▸ **The problem**
Answer with one figure only, the number of lines below in which "work" occurs.

Items listed in a dataset:
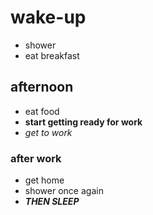 # wake-up
- shower 
- eat breakfast 
## afternoon
- eat food 
- **start getting ready for work**
- *get to work*
### after work
- get home 
- shower once again 
- ***THEN SLEEP***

▸ **Problem solution**
3